• What this task involves
Look through the entries below and show every line containing the word "textbf".

• Material for this task
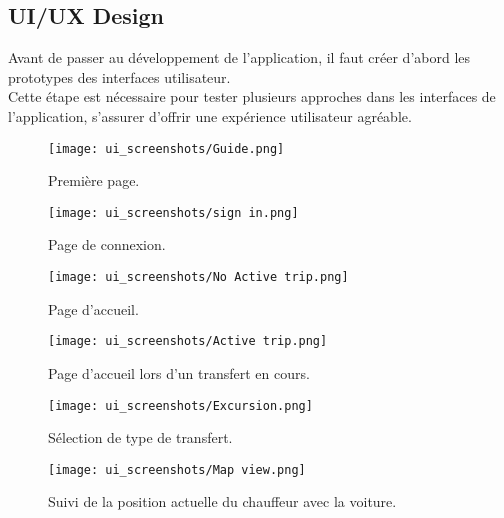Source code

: \subsection{UI/UX Design}
Avant de passer au développement de l'application, il faut créer d'abord les prototypes des interfaces utilisateur. \\
\noindent Cette étape est nécessaire pour tester plusieurs approches dans les interfaces de l'application, s'assurer d'offrir une expérience utilisateur agréable. \\
\vspace{1cm}
\begin{multicols}{2}
    \begin{figure}[H]
        \centering
        \texttt{[image: ui\_screenshots/Guide.png]}
        \vspace{1cm}
        \caption{Première page.}
        \label{fig:start_page}
    \end{figure}
    \begin{figure}[H]
        \centering
        \texttt{[image: ui\_screenshots/sign in.png]}
        \vspace{1cm}
        \caption{Page de connexion.}
        \label{fig:sign_in_page}
    \end{figure}
\end{multicols}
\newpage
\begin{multicols}{2}
    \begin{figure}[H]
        \centering
        \texttt{[image: ui\_screenshots/No Active trip.png]}
        \vspace{1cm}
        \caption{\centering Page d'accueil.}
        \label{fig:no_active_trip}
    \end{figure}
    \begin{figure}[H]
        \centering
        \texttt{[image: ui\_screenshots/Active trip.png]}
        \vspace{1cm}
        \caption{\centering Page d'accueil lors d'un transfert en cours.}
        \label{fig:active_trip}
    \end{figure}
\end{multicols}
\begin{multicols}{2}
    \begin{figure}[H]
        \centering
        \texttt{[image: ui\_screenshots/Excursion.png]}
        \vspace{1cm}
        \caption{\centering Sélection de type de transfert.}
        \label{fig:trip_select}
    \end{figure}
    \begin{figure}[H]
        \centering
        \texttt{[image: ui\_screenshots/Map view.png]}
        \vspace{1cm}
        \caption{\centering Suivi de la position actuelle du chauffeur avec la voiture.}
        \label{fig:follow_driver}
    \end{figure}
\end{multicols}
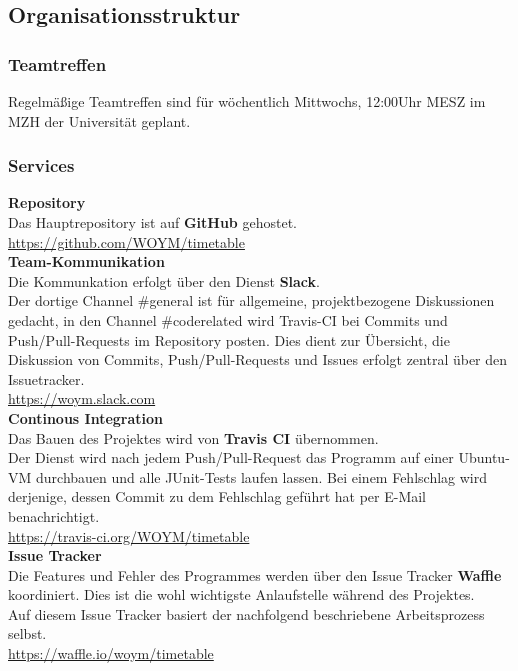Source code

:\documentclass[fontsize=12pt,paper=a4,twoside]{scrartcl}
\begin{document}
\subsection{Organisationsstruktur}

\subsubsection{Teamtreffen}

	Regelmäßige Teamtreffen sind für wöchentlich Mittwochs, 12:00Uhr MESZ im MZH der Universität geplant.\\

\subsubsection{Services}
	\textbf{Repository}\\ 
	Das Hauptrepository ist auf \textbf{GitHub} gehostet.\\
	\url{https://github.com/WOYM/timetable}
	 \\[1\baselineskip]
	 
 	\textbf{Team-Kommunikation}\\ 
	Die Kommunkation erfolgt über den Dienst \textbf{Slack}.\\
	Der dortige Channel \#general ist für allgemeine, projektbezogene Diskussionen gedacht, in den Channel \#coderelated wird Travis-CI bei Commits und Push/Pull-Requests im Repository posten. Dies dient zur Übersicht, die Diskussion von Commits, Push/Pull-Requests und Issues erfolgt zentral über den Issuetracker.\\
 	\url{https://woym.slack.com}
 	\\[1\baselineskip]
	  
	\textbf{Continous Integration}\\ 
	Das Bauen des Projektes wird von \textbf{Travis CI} übernommen.\\
	Der Dienst wird nach jedem Push/Pull-Request das Programm auf einer Ubuntu-VM durchbauen und alle JUnit-Tests laufen lassen. Bei einem Fehlschlag wird derjenige, dessen Commit zu dem Fehlschlag geführt hat per E-Mail benachrichtigt.\\
	\url{https://travis-ci.org/WOYM/timetable}
	\\[1\baselineskip]
	
	\textbf{Issue Tracker}\\ 
	Die Features und Fehler des Programmes werden über den Issue Tracker \textbf{Waffle} koordiniert. Dies ist die wohl wichtigste Anlaufstelle während des Projektes.\\
	Auf diesem Issue Tracker basiert der nachfolgend beschriebene Arbeitsprozess selbst.\\
	\url{https://waffle.io/woym/timetable}
	\\[1\baselineskip]
  
\end{document}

• Your solution
	\textbf{Repository}\\ 
	Das Hauptrepository ist auf \textbf{GitHub} gehostet.\\
 	\textbf{Team-Kommunikation}\\ 
	Die Kommunkation erfolgt über den Dienst \textbf{Slack}.\\
	\textbf{Continous Integration}\\ 
	Das Bauen des Projektes wird von \textbf{Travis CI} übernommen.\\
	\textbf{Issue Tracker}\\ 
	Die Features und Fehler des Programmes werden über den Issue Tracker \textbf{Waffle} koordiniert. Dies ist die wohl wichtigste Anlaufstelle während des Projektes.\\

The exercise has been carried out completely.